Your answer should be an exact copy of the lines from the start of the entries to the line containing "- The server", both included.

---- Dataset extract

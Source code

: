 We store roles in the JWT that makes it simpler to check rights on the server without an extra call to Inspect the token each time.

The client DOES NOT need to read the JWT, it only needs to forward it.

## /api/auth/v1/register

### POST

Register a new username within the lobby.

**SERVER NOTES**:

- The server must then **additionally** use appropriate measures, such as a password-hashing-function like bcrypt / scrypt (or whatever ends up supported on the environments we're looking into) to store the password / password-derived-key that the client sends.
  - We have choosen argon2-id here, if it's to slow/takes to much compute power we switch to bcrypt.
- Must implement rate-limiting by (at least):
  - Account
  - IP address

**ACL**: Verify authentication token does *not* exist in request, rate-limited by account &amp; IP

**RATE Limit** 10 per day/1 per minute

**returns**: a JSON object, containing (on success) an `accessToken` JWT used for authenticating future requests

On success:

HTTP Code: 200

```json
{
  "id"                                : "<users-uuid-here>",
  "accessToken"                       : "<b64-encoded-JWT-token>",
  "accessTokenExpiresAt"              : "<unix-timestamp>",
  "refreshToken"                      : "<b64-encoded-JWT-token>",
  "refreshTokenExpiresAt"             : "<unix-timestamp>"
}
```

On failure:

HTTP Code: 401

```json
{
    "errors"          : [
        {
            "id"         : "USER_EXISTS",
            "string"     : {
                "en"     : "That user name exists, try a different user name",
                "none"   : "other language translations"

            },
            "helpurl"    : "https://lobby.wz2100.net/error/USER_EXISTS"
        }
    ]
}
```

--------

Solution below
Source code

: We store roles in the JWT that makes it simpler to check rights on the server without an extra call to Inspect the token each time.

The client DOES NOT need to read the JWT, it only needs to forward it.

## /api/auth/v1/register

### POST

Register a new username within the lobby.

**SERVER NOTES**:

- The server must then **additionally** use appropriate measures, such as a password-hashing-function like bcrypt / scrypt (or whatever ends up supported on the environments we're looking into) to store the password / password-derived-key that the client sends.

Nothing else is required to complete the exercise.